Ventimila ettari e 20 milioni di quintali di produzione, queste le cifre del business pomodoro in provincia di Foggia, col suo carico di lavoro nero e sfruttato, diritti violati, condizioni di vita indegne per i braccianti immigrati. “Soprattutto sul fronte dell’accoglienza, purtroppo, registriamo che poco o nulla è cambiato nel corso degli anni – commenta Daniele Calamita, segretario generale della Flai di Capitanata -. Merito alla Regione Puglia per avere attivato dei presìdi nel territorio per la fornitura di assistenza e acqua potabile, così come è importante l’esperienza degli alberghi diffusi: ma parliamo di soli 200 posti letto per lavoratori regolari, a fronte dei migliaia – regolari e non – che arrivano in questa provincia d’estate”.
I braccianti censiti negli elenchi Inps sono 16mila, “anche se solo il 30 per cento per oltre 51 giornate, limite minimo per aver diritto all’indennità di disoccupazione. E’ evidente che grazie alle denunce dei media e ai controlli emergono sempre più le posizioni dei lavoratori, ma spesso sono per poche giornate, giusto una foglia di fico in caso di verifiche”. Proprio le condizioni estreme di lavoro e accoglienza risultano essere un deterrente “in quanto stiamo verificando una presenza minore rispetto agli altri anni.
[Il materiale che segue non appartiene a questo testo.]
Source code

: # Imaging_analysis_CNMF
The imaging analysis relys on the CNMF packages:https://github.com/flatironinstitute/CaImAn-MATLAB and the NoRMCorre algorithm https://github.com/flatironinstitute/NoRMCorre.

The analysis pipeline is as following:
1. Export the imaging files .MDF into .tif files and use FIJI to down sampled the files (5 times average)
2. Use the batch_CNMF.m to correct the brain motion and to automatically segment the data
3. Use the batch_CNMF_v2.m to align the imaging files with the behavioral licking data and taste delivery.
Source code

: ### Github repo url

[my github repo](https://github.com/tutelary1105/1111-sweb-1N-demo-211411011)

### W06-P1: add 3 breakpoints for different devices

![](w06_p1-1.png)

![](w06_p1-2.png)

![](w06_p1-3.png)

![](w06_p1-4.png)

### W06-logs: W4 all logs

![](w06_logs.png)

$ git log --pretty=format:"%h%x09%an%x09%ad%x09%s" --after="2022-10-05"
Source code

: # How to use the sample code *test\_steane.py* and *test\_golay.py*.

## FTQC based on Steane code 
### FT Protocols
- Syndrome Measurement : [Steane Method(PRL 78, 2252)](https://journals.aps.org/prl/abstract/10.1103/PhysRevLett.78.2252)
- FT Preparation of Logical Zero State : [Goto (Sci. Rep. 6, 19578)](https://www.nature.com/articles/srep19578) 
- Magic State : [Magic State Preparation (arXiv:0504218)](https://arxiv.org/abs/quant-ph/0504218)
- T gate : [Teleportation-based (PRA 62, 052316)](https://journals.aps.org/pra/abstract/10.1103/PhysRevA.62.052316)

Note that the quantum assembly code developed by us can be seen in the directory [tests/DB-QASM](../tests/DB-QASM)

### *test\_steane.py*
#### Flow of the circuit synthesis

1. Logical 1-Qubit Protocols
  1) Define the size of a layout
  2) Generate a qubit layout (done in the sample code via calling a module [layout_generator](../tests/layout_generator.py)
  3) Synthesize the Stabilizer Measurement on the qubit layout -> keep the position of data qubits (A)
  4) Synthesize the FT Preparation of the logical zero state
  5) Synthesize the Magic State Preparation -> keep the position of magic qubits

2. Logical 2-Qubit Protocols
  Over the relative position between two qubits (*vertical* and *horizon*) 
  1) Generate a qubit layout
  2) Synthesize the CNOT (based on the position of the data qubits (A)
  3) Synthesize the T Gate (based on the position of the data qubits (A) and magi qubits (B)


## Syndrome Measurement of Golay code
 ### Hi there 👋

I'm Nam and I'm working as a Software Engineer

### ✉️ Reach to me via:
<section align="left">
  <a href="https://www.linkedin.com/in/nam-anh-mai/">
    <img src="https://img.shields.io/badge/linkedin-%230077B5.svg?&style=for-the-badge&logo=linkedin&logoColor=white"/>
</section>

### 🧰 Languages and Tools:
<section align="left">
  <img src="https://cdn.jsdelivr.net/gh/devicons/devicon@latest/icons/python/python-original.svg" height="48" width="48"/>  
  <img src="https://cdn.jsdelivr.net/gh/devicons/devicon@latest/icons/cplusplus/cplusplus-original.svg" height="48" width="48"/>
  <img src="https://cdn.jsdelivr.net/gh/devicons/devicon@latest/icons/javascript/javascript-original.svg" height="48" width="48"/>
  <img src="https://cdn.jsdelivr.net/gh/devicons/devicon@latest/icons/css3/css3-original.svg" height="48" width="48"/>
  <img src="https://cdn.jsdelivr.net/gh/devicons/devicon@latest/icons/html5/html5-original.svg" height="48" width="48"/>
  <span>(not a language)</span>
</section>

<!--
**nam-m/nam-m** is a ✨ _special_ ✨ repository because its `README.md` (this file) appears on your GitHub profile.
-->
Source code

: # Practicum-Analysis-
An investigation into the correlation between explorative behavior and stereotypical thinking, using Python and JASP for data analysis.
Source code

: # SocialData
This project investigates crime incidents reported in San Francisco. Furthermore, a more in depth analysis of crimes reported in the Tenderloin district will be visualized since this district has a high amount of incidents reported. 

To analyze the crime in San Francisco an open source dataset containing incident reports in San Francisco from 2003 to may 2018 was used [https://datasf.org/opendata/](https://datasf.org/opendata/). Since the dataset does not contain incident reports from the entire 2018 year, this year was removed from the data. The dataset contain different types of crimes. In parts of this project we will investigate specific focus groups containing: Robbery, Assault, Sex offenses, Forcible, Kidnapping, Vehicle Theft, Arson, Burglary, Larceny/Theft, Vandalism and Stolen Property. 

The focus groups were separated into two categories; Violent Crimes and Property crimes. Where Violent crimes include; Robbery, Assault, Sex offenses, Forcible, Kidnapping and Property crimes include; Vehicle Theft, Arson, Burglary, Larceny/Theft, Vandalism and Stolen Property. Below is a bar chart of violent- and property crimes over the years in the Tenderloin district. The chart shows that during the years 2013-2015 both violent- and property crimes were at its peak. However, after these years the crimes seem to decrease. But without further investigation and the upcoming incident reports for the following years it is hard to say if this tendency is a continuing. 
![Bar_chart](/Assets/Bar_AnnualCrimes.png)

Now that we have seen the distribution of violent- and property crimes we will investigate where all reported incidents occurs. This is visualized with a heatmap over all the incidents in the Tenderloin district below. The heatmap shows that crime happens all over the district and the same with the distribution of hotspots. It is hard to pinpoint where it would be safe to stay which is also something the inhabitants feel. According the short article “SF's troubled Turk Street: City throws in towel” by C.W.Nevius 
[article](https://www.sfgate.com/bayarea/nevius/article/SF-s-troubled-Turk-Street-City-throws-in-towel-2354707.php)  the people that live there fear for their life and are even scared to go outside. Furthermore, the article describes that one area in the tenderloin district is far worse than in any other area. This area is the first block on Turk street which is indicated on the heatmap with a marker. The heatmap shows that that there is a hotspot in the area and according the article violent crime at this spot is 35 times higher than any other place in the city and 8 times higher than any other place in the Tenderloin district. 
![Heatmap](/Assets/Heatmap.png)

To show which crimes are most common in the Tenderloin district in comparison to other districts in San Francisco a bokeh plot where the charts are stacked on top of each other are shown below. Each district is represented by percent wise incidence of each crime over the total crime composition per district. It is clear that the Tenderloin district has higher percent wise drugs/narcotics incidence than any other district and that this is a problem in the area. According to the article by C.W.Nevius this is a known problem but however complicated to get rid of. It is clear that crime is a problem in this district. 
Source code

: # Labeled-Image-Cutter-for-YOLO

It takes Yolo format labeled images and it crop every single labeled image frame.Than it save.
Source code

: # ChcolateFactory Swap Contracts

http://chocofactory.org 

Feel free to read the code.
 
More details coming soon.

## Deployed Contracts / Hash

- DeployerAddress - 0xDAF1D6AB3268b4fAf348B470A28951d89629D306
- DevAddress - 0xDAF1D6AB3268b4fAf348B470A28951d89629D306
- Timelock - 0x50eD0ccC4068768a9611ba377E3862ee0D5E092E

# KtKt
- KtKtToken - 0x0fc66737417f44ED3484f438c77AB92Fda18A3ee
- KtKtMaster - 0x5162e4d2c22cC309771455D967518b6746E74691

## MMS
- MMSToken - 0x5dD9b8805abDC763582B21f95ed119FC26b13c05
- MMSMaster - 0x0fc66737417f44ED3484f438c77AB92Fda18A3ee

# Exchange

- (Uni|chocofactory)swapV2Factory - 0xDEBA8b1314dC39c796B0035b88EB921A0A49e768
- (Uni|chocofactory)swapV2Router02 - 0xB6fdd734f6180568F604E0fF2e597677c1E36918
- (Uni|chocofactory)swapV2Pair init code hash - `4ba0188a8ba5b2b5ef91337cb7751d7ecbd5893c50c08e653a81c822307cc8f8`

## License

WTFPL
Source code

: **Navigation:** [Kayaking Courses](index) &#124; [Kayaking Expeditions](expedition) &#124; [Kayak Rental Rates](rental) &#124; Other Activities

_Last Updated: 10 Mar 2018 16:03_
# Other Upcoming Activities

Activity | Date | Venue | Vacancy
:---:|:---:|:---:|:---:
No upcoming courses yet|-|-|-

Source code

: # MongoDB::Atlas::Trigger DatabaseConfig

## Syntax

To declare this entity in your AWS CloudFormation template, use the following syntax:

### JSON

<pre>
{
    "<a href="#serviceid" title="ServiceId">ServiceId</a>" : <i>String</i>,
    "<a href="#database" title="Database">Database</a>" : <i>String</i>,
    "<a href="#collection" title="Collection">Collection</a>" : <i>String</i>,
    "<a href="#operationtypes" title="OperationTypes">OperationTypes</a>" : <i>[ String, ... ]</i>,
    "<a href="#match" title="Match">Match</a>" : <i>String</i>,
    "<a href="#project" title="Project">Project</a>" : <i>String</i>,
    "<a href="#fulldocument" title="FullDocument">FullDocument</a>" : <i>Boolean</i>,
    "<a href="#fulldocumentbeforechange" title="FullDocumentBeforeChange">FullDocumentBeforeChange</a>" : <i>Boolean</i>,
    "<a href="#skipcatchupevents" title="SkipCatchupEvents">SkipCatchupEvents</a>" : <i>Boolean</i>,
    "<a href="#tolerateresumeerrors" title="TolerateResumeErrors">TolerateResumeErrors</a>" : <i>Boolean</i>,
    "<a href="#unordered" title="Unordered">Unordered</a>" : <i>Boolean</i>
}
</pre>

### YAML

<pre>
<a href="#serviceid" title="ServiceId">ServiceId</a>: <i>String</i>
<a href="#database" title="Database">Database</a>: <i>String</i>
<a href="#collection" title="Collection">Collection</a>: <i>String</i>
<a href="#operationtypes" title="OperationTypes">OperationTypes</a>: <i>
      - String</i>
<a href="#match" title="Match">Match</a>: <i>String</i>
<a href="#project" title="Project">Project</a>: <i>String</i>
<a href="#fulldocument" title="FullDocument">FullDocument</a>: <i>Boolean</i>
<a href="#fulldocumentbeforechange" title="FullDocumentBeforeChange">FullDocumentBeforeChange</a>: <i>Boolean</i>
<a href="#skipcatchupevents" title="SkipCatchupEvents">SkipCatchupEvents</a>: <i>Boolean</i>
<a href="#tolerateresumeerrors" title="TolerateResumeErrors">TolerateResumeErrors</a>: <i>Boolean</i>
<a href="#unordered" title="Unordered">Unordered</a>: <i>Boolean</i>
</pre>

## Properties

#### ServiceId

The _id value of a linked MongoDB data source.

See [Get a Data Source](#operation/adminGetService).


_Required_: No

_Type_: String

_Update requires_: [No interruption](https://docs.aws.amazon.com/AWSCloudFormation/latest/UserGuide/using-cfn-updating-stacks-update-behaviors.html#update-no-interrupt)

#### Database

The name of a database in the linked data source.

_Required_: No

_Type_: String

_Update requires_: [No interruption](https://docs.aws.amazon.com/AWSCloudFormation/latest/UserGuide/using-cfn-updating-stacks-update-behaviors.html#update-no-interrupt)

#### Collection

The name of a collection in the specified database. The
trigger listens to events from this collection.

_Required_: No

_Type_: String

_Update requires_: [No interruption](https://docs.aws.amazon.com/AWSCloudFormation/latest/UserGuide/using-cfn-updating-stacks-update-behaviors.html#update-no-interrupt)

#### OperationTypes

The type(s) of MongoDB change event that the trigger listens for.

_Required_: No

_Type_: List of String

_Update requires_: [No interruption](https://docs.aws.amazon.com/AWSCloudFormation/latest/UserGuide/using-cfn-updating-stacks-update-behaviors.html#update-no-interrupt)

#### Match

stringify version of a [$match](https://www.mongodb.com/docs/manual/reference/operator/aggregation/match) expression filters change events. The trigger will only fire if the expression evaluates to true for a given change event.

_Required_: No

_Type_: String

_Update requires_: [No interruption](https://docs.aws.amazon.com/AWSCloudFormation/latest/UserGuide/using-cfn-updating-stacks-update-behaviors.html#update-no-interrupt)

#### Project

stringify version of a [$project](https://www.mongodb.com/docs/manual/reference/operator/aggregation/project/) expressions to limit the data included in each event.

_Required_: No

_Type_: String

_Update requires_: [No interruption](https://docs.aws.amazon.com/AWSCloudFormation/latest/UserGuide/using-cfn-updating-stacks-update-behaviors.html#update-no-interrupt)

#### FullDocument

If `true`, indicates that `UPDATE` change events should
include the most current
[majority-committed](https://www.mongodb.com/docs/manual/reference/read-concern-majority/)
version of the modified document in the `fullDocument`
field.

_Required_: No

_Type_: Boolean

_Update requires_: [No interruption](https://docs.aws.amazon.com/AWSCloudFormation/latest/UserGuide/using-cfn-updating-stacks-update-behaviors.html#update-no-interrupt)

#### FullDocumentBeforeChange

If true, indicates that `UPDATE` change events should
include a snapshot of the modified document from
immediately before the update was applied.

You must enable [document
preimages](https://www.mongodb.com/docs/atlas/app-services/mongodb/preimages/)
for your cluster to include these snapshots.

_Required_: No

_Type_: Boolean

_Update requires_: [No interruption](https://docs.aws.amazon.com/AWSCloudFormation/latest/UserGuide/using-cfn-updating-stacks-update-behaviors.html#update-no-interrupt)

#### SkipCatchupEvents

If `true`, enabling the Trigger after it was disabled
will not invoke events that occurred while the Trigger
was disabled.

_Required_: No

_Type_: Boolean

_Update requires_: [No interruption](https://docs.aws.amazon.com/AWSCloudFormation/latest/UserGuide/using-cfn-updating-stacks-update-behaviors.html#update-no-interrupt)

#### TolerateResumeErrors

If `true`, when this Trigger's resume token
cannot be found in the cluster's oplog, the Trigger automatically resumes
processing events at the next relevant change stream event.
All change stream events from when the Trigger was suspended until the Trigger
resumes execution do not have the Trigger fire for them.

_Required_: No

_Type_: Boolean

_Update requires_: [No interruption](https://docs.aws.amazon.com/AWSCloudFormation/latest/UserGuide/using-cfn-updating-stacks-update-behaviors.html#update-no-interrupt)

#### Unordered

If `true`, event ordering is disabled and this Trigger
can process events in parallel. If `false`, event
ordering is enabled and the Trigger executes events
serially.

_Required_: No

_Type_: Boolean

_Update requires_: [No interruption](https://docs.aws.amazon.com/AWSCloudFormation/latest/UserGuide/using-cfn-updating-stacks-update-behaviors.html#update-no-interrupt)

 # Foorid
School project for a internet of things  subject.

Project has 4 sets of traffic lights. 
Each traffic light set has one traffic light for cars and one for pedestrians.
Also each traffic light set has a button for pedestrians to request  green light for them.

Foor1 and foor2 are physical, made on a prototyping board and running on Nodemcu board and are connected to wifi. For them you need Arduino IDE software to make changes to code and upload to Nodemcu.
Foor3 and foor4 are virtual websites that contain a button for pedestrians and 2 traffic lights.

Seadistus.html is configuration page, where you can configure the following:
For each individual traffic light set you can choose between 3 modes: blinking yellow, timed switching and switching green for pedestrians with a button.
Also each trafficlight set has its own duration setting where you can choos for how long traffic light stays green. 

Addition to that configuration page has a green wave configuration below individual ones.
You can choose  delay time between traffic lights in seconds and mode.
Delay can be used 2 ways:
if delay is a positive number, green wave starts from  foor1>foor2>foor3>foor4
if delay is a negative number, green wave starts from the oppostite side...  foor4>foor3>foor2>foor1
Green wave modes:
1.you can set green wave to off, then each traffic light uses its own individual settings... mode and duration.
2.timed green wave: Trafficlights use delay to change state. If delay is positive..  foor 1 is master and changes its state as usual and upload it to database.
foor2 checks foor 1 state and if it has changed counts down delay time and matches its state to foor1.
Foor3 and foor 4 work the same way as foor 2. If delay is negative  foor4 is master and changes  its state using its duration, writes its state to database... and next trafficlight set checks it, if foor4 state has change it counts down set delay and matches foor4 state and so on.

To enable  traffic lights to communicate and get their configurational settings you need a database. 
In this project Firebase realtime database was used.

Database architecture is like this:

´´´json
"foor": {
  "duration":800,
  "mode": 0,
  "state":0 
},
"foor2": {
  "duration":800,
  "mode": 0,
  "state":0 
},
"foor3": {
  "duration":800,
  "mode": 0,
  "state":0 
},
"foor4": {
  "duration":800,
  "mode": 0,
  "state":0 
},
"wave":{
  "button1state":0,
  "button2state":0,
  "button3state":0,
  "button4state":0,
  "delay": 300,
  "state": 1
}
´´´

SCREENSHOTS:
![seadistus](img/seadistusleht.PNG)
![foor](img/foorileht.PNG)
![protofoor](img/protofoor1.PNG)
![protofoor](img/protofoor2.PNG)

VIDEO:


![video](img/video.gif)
Conseguenza anche della crescente raccolta meccanizzata e delle ‘minacce’ dagli agricoltori di pagare ancor meno la manodopera a seguito del taglio alle fiscalizzazioni degli oneri contributivi deciso dal Governo”.
Per la FLAI sconfiggere il lavoro nero, “o almeno arginarlo è possibile, basta volerlo”. L’appello è alle istituzioni. “Lo diciamo da tempo – spiega Calamita -, basterebbe applicare l’innovativa legge regionale voluta dal Governo Vendola che stabilisce degli indici di congruità per coltura ed estensione: come si fa a raccogliere il pomodoro in un campo di 100 ettari con due lavoratori registrati?”. Il limite è che la norma non trova piena applicazione “per l’opposizione delle associazioni datoriali”.
Nell’attesa, “basterebbe che l’Inps applicasse le tabelle di ettaro-coltura anche per verificare il lavoro nero, mentre oggi la stessa procedura viene utilizzata per evitare truffe all’istituto, ovvero per bloccare le prestazioni quando un’azienda registra posizioni lavorative in esubero rispetto agli ettari e alle produzioni dichiarate”.
Altra esigenza per estirpare il fenomeno dello sfruttamento “è quella di avere controlli mirati, necessari in una provincia molto estesa come la nostra e con organici sempre carenti. Se ci sono imprese che fanno richiesta di lavoratori stagionali, la legge Bossi-Fini impone loro di farsi carico di vitto e alloggio. Ecco, le prime verifiche andrebbero fatte lì, per vedere se c’è il rispetto delle norme, se si è provveduto a prestare un’adeguata e dignitosa accoglienza, non in stalle e ruderi abbandonati”.
Infine, “le forze dell’ordine potrebbero richiedere alle industrie di trasformazione del pomodoro gli elenchi di conferimento del prodotto, i nominativi e i periodi per singola azienda agricola, intervenendo quando è prevista la raccolta. Sarebbe un primo segnale, un aggredire in maniera intelligente il fenomeno dello sfruttamento. Perché non lo si fa?”.